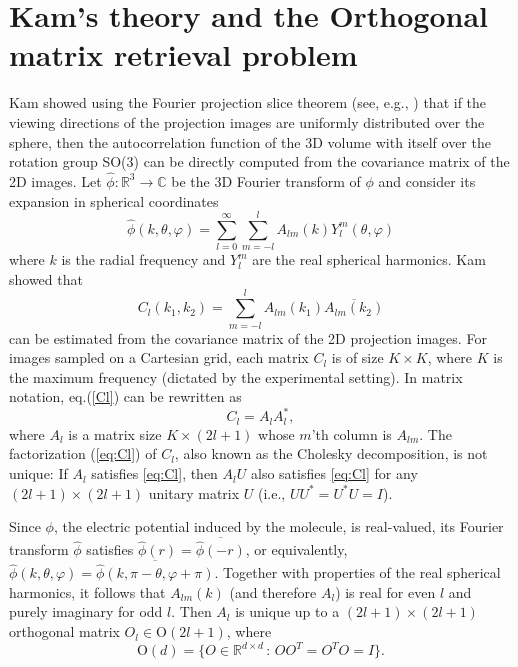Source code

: \documentclass{article}
\begin{document}
\section{Kam's theory and the Orthogonal matrix retrieval problem}

Kam showed \cite{kam1980} using the Fourier projection slice theorem (see, e.g., \cite[p. 11]{Natr2001a}) that if the viewing
directions of the projection images are uniformly distributed over the sphere, then the
autocorrelation function of the 3D volume with itself over the rotation group
SO(3) can be directly computed from the
covariance matrix of the 2D images. Let $\hat \phi : \mathbb{R}^3 \to \mathbb{C}$ be the 3D Fourier
transform of $\phi$ and consider its expansion in spherical coordinates 
\begin{equation}
\hat{\phi}(k,\theta,\varphi) = \sum_{l=0}^{\infty} \sum_{m=-l}^{l} A_{lm}(k) Y_l^m
(\theta, \varphi)
\end{equation}
where $k$ is the radial frequency and $Y_l^m$ are the real spherical
harmonics. Kam showed that   
\begin{equation}
\label{Cl}
C_l(k_1,k_2) = \sum_{m=-l}^l A_{lm}(k_1)\overline{A_{lm}(k_2)}  
\end{equation}
can be estimated from the covariance matrix of the 2D projection images. For images sampled on a Cartesian grid, each matrix $C_l$ is of size $K\times K$, where $K$ is the maximum frequency (dictated by the experimental setting). In matrix notation, eq.(\ref{Cl}) can be rewritten as
\begin{equation}
C_l=A_l A_l^*, \label{eq:Cl}
\end{equation}
where $A_l$ is a matrix size
$K \times (2l+1)$ whose $m$'th column is $A_{lm}$. 
The factorization (\ref{eq:Cl}) of $C_l$, also known as the Cholesky decomposition, is not unique: If
$A_l$ satisfies \eqref{eq:Cl}, then $A_lU$ also satisfies \eqref{eq:Cl} for any $(2l+1) \times (2l+1)$ unitary matrix
$U$ (i.e., $UU^* = U^*U = I$). 

Since $\phi$, the electric potential induced by the molecule, is
real-valued, its Fourier transform $\hat{\phi}$ satisfies
$\hat{\phi}(r)=\overline{\hat{\phi}(-r)}$, or equivalently,
$\hat{\phi}(k,\theta,\varphi)=\overline{\hat{\phi}(k,\pi-\theta,\varphi+\pi)}$.
Together with properties of the real spherical harmonics, it follows that
$A_{lm}(k)$ (and therefore $A_l$) is real for even
$l$ and purely imaginary for odd $l$. Then $A_l$ is unique up to a
$(2l+1)\times (2l+1)$ orthogonal matrix $O_l\in \text{O}(2l+1)$, where 
\begin{equation}
\text{O}(d)=\{O\in \mathbb{R}^{d\times d} \,:\, OO^T=O^TO=I \}.
\end{equation}
\end{document}
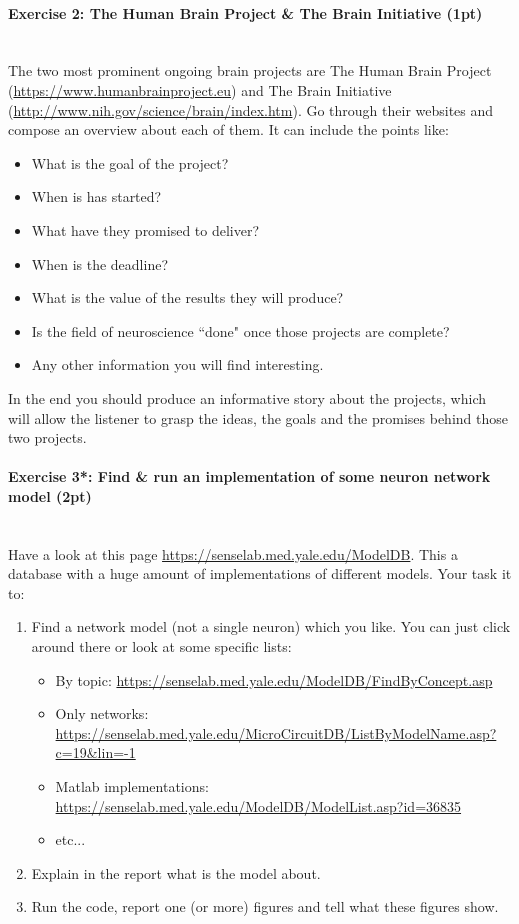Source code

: \documentclass[a4paper,11pt]{article}
\newenvironment{exercise}[3]{\paragraph{Exercise #1: #2 (#3pt)}\ \\}{
\medskip}
\begin{document}
%
%
\begin{exercise}{2}{The Human Brain Project \& The Brain Initiative}{1}
The two most prominent ongoing brain projects are The Human Brain Project (\url{https://www.humanbrainproject.eu}) and The Brain Initiative (\url{http://www.nih.gov/science/brain/index.htm}). Go through their websites and compose an overview about each of them. It can include the points like:
\begin{itemize}
\itemsep 0em
	\item What is the goal of the project?
	\item When is has started?
	\item What have they promised to deliver?
	\item When is the deadline?
	\item What is the value of the results they will produce?
	\item Is the field of neuroscience ``done" once those projects are complete?
	\item Any other information you will find interesting.
\end{itemize}
In the end you should produce an informative story about the projects, which will allow the listener to grasp the ideas, the goals and the promises behind those two projects.
\end{exercise}


%
%
\begin{exercise}{3*}{Find \& run an implementation of some neuron network model}{2}
Have a look at this page \url{https://senselab.med.yale.edu/ModelDB}. This a database with a huge amount of implementations of different models. Your task it to:
\begin{enumerate}[label=\alph*)]
	\item Find a network model (not a single neuron) which you like. You can just click around there or look at some specific lists:
		\begin{itemize}
			\item By topic: \url{https://senselab.med.yale.edu/ModelDB/FindByConcept.asp}
			\item Only networks: \url{https://senselab.med.yale.edu/MicroCircuitDB/ListByModelName.asp?c=19&lin=-1}
			\item Matlab implementations: \url{https://senselab.med.yale.edu/ModelDB/ModelList.asp?id=36835}
			\item etc...
		\end{itemize}
	\item Explain in the report what is the model about.
	\item Run the code, report one (or more) figures and tell what these figures show.
\end{enumerate}
\end{exercise}
\end{document}
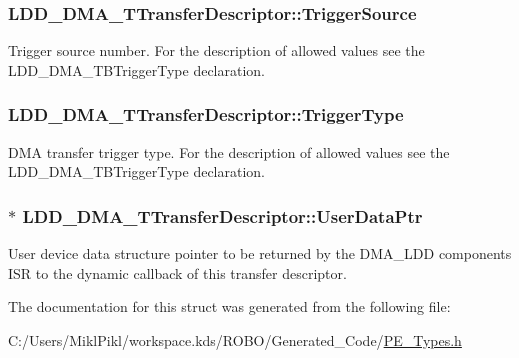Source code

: \subsubsection[{Trigger\+Source}]{ L\+D\+D\+\_\+\+D\+M\+A\+\_\+\+T\+Transfer\+Descriptor\+::\+Trigger\+Source}\label{struct_l_d_d___d_m_a___t_transfer_descriptor_a770d0bde209b081eafe87892ed333084}
Trigger source number. For the description of allowed values see the L\+D\+D\+\_\+\+D\+M\+A\+\_\+\+T\+B\+Trigger\+Type declaration. \hypertarget{struct_l_d_d___d_m_a___t_transfer_descriptor_a1d1ff275b5c883b0cad1b20ef1929716}{}
\subsubsection[{Trigger\+Type}]{ L\+D\+D\+\_\+\+D\+M\+A\+\_\+\+T\+Transfer\+Descriptor\+::\+Trigger\+Type}\label{struct_l_d_d___d_m_a___t_transfer_descriptor_a1d1ff275b5c883b0cad1b20ef1929716}
D\+M\+A transfer trigger type. For the description of allowed values see the L\+D\+D\+\_\+\+D\+M\+A\+\_\+\+T\+B\+Trigger\+Type declaration. \hypertarget{struct_l_d_d___d_m_a___t_transfer_descriptor_a4136d6742944c7b04a94695c78b581b8}{}
\subsubsection[{User\+Data\+Ptr}]{$\ast$ L\+D\+D\+\_\+\+D\+M\+A\+\_\+\+T\+Transfer\+Descriptor\+::\+User\+Data\+Ptr}\label{struct_l_d_d___d_m_a___t_transfer_descriptor_a4136d6742944c7b04a94695c78b581b8}
User device data structure pointer to be returned by the D\+M\+A\+\_\+\+L\+D\+D component\textquotesingle{}s I\+S\+R to the dynamic callback of this transfer descriptor. 

The documentation for this struct was generated from the following file\+:\begin{DoxyCompactItemize}
\item 
C\+:/\+Users/\+Mikl\+Pikl/workspace.\+kds/\+R\+O\+B\+O/\+Generated\+\_\+\+Code/\hyperlink{_p_e___types_8h}{P\+E\+\_\+\+Types.\+h}\end{DoxyCompactItemize}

● Assigned task
Return the whole listing, word for word, and leave out every picture.

● Answer
Source code

: \documentclass{article}
\begin{document}
\section{Kam's theory and the Orthogonal matrix retrieval problem}

Kam showed \cite{kam1980} using the Fourier projection slice theorem (see, e.g., \cite[p. 11]{Natr2001a}) that if the viewing
directions of the projection images are uniformly distributed over the sphere, then the
autocorrelation function of the 3D volume with itself over the rotation group
SO(3) can be directly computed from the
covariance matrix of the 2D images. Let $\hat \phi : \mathbb{R}^3 \to \mathbb{C}$ be the 3D Fourier
transform of $\phi$ and consider its expansion in spherical coordinates 
\begin{equation}
\hat{\phi}(k,\theta,\varphi) = \sum_{l=0}^{\infty} \sum_{m=-l}^{l} A_{lm}(k) Y_l^m
(\theta, \varphi)
\end{equation}
where $k$ is the radial frequency and $Y_l^m$ are the real spherical
harmonics. Kam showed that   
\begin{equation}
\label{Cl}
C_l(k_1,k_2) = \sum_{m=-l}^l A_{lm}(k_1)\overline{A_{lm}(k_2)}  
\end{equation}
can be estimated from the covariance matrix of the 2D projection images. For images sampled on a Cartesian grid, each matrix $C_l$ is of size $K\times K$, where $K$ is the maximum frequency (dictated by the experimental setting). In matrix notation, eq.(\ref{Cl}) can be rewritten as
\begin{equation}
C_l=A_l A_l^*, \label{eq:Cl}
\end{equation}
where $A_l$ is a matrix size
$K \times (2l+1)$ whose $m$'th column is $A_{lm}$. 
The factorization (\ref{eq:Cl}) of $C_l$, also known as the Cholesky decomposition, is not unique: If
$A_l$ satisfies \eqref{eq:Cl}, then $A_lU$ also satisfies \eqref{eq:Cl} for any $(2l+1) \times (2l+1)$ unitary matrix
$U$ (i.e., $UU^* = U^*U = I$). 

Since $\phi$, the electric potential induced by the molecule, is
real-valued, its Fourier transform $\hat{\phi}$ satisfies
$\hat{\phi}(r)=\overline{\hat{\phi}(-r)}$, or equivalently,
$\hat{\phi}(k,\theta,\varphi)=\overline{\hat{\phi}(k,\pi-\theta,\varphi+\pi)}$.
Together with properties of the real spherical harmonics, it follows that
$A_{lm}(k)$ (and therefore $A_l$) is real for even
$l$ and purely imaginary for odd $l$. Then $A_l$ is unique up to a
$(2l+1)\times (2l+1)$ orthogonal matrix $O_l\in \text{O}(2l+1)$, where 
\begin{equation}
\text{O}(d)=\{O\in \mathbb{R}^{d\times d} \,:\, OO^T=O^TO=I \}.
\end{equation}
\end{document}
Source code

: \documentclass[a4paper,11pt]{article}
\newenvironment{exercise}[3]{\paragraph{Exercise #1: #2 (#3pt)}\ \\}{
\medskip}
\begin{document}
%
%
\begin{exercise}{2}{The Human Brain Project \& The Brain Initiative}{1}
The two most prominent ongoing brain projects are The Human Brain Project (\url{https://www.humanbrainproject.eu}) and The Brain Initiative (\url{http://www.nih.gov/science/brain/index.htm}). Go through their websites and compose an overview about each of them. It can include the points like:
\begin{itemize}
\itemsep 0em
	\item What is the goal of the project?
	\item When is has started?
	\item What have they promised to deliver?
	\item When is the deadline?
	\item What is the value of the results they will produce?
	\item Is the field of neuroscience ``done" once those projects are complete?
	\item Any other information you will find interesting.
\end{itemize}
In the end you should produce an informative story about the projects, which will allow the listener to grasp the ideas, the goals and the promises behind those two projects.
\end{exercise}


%
%
\begin{exercise}{3*}{Find \& run an implementation of some neuron network model}{2}
Have a look at this page \url{https://senselab.med.yale.edu/ModelDB}. This a database with a huge amount of implementations of different models. Your task it to:
\begin{enumerate}[label=\alph*)]
	\item Find a network model (not a single neuron) which you like. You can just click around there or look at some specific lists:
		\begin{itemize}
			\item By topic: \url{https://senselab.med.yale.edu/ModelDB/FindByConcept.asp}
			\item Only networks: \url{https://senselab.med.yale.edu/MicroCircuitDB/ListByModelName.asp?c=19&lin=-1}
			\item Matlab implementations: \url{https://senselab.med.yale.edu/ModelDB/ModelList.asp?id=36835}
			\item etc...
		\end{itemize}
	\item Explain in the report what is the model about.
	\item Run the code, report one (or more) figures and tell what these figures show.
\end{enumerate}
\end{exercise}
\end{document}
Source code

: \subsubsection[{Trigger\+Source}]{ L\+D\+D\+\_\+\+D\+M\+A\+\_\+\+T\+Transfer\+Descriptor\+::\+Trigger\+Source}\label{struct_l_d_d___d_m_a___t_transfer_descriptor_a770d0bde209b081eafe87892ed333084}
Trigger source number. For the description of allowed values see the L\+D\+D\+\_\+\+D\+M\+A\+\_\+\+T\+B\+Trigger\+Type declaration. \hypertarget{struct_l_d_d___d_m_a___t_transfer_descriptor_a1d1ff275b5c883b0cad1b20ef1929716}{}
\subsubsection[{Trigger\+Type}]{ L\+D\+D\+\_\+\+D\+M\+A\+\_\+\+T\+Transfer\+Descriptor\+::\+Trigger\+Type}\label{struct_l_d_d___d_m_a___t_transfer_descriptor_a1d1ff275b5c883b0cad1b20ef1929716}
D\+M\+A transfer trigger type. For the description of allowed values see the L\+D\+D\+\_\+\+D\+M\+A\+\_\+\+T\+B\+Trigger\+Type declaration. \hypertarget{struct_l_d_d___d_m_a___t_transfer_descriptor_a4136d6742944c7b04a94695c78b581b8}{}
\subsubsection[{User\+Data\+Ptr}]{$\ast$ L\+D\+D\+\_\+\+D\+M\+A\+\_\+\+T\+Transfer\+Descriptor\+::\+User\+Data\+Ptr}\label{struct_l_d_d___d_m_a___t_transfer_descriptor_a4136d6742944c7b04a94695c78b581b8}
User device data structure pointer to be returned by the D\+M\+A\+\_\+\+L\+D\+D component\textquotesingle{}s I\+S\+R to the dynamic callback of this transfer descriptor. 

The documentation for this struct was generated from the following file\+:\begin{DoxyCompactItemize}
\item 
C\+:/\+Users/\+Mikl\+Pikl/workspace.\+kds/\+R\+O\+B\+O/\+Generated\+\_\+\+Code/\hyperlink{_p_e___types_8h}{P\+E\+\_\+\+Types.\+h}\end{DoxyCompactItemize}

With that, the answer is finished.